Glossary
Crawl budget
The crawl budget is the volume of URLs Googlebot is willing to crawl on a site within a given period, determined by two combined factors: crawl capacity (what the server can handle without degradation) and crawl demand (Google's interest in the site's URLs, based on popularity and freshness).
Also known as
- crawl budget
- crawl budget
- crawl budget
Crawl budget becomes critical beyond **~10,000 indexable URLs** on a site. Below that threshold, Googlebot typically crawls everything without constraint. Above it, some pages are visited too infrequently — or not at all — preventing them from being indexed or updated. The most exposed sites: e-commerce with millions of SKUs / facets, pSEO sites with thousands of generated pages, and media sites with deep archives.
2026 optimizations (official Google guidance + OnCrawl / Botify / SISTRIX research): (1) **block in robots.txt** URLs with no SEO value (infinite pagination, sort parameters, calendar pages), (2) **avoid redirect chains** (each 301 hop consumes crawl budget), (3) **return real 404s instead of soft 404s** (Google retries soft 404s indefinitely), (4) **clean sitemap** with accurate lastmod (Google prioritizes URLs with recent lastmod), (5) **server response time < 200ms** (above that, Google reduces the crawl rate), (6) **internal linking depth ≤ 4 clicks** from the homepage (deeper pages receive very little crawl).
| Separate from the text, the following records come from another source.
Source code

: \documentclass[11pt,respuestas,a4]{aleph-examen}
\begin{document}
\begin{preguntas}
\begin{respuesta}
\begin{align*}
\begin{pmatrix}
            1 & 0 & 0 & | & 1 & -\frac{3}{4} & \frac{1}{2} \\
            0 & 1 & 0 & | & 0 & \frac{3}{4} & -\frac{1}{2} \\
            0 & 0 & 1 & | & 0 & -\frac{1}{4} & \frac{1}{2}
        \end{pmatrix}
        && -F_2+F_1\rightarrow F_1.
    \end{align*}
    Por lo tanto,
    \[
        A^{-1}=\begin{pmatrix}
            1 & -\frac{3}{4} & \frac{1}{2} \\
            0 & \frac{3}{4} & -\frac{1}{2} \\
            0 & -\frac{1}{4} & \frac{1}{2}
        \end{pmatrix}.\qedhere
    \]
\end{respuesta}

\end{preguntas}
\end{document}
The implication for pSEO: publishing 10,000 pages in bulk is a bad idea — Google will sample and index only 20–40% of the volume. Publishing progressively (50–200/week) with segmented sitemaps and precise lastmod dates typically achieves 70–90% indexation in 3–6 months.
In the getchatsocial.com product
getchatsocial.com serves segmented sitemaps by page type (`/sitemap-glossaire.xml`, `/sitemap-comparer.xml`, `/sitemap-cas.xml`) with precise lastmod to optimize crawl prioritization, and publishes new pSEO pages at a progressive cadence rather than in bulk.
FAQ
At what site size does crawl budget become a concern?
Practical threshold: ~10,000 indexable URLs. Below that, Googlebot generally crawls everything without significant constraint. Between 10k and 100k, crawl budget optimization starts to matter. Above 100k (e-commerce, media, mature pSEO), it's a first-class concern that can determine whether you achieve 40% or 90% indexation.
How do you monitor your crawl budget?
Search Console > Crawl Stats shows the number of pages crawled per day and the average Googlebot response time. To go deeper: analyze server logs (OnCrawl, Botify, Screaming Frog Log Analyzer) to see which URLs Googlebot actually visits vs which it ignores. A monthly log audit is sufficient for a medium-sized site.